It would earn a right wing politician a Big Tech suspension from social media. But all is fair in the pandemic war on civil liberties. Last week, United States Supreme Court Justice Sonya Sotomayor belched up a stinker — what the Washington Post called a “whopper.” During the closely watched high court debate over President Joe Biden’s unilateral vaccination decrees, Sotomayor insisted that the Omicron variant “is as deadly and causes as much serious disease in the unvaccinated as Delta did.”

The left leaning jurist even invoked “the children” to defend Biden’s potentially unconstitutional, government mandated imposition on privately employed adults: “We have over 100,000 children, which we’ve never had before, in serious condition and many on ventilators.” In the words of the Post’s official fact checker, the supreme was “wildly incorrect.” Sotomayor’s calculation was “at least 20 times higher than reality.”

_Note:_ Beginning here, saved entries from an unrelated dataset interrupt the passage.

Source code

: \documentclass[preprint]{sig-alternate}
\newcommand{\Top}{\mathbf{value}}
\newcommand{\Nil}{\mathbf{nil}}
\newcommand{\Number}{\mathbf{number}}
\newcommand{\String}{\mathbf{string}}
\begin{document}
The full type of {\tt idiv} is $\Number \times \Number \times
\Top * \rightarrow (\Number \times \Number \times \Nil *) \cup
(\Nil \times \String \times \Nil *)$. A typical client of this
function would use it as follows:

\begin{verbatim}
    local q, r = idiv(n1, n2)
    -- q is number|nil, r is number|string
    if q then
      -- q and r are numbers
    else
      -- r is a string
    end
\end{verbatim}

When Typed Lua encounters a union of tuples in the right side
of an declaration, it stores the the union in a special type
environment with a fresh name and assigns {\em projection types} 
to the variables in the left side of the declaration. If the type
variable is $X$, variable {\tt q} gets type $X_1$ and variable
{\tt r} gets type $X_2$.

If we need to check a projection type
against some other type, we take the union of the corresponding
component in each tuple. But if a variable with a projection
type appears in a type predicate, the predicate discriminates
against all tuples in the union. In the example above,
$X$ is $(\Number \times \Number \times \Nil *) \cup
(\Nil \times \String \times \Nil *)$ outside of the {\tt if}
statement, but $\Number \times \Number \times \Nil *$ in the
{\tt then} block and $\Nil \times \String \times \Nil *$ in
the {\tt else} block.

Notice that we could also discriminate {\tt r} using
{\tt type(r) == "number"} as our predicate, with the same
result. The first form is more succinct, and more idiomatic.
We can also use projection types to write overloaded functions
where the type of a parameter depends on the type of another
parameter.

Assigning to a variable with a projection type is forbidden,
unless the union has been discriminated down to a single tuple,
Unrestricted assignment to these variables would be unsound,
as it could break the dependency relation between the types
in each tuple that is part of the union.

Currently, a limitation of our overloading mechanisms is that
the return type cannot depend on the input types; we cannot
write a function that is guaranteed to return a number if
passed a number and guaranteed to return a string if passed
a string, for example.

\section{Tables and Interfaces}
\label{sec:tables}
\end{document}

Back in 2001, while addressing the University of California, Berkeley, School of Law, the Ivy League luminary mused, “I would hope that a wise Latina woman with the richness of her experiences would more often than not reach a better conclusion than a white male who hasn't lived that life.” As we enter year three of the pandemic panic, many fatigued Americans would hope that a Supreme Court justice with the extraordinary power to shape their Constitutional rights would never reach for sloppy statistics to shore up questionable conclusions.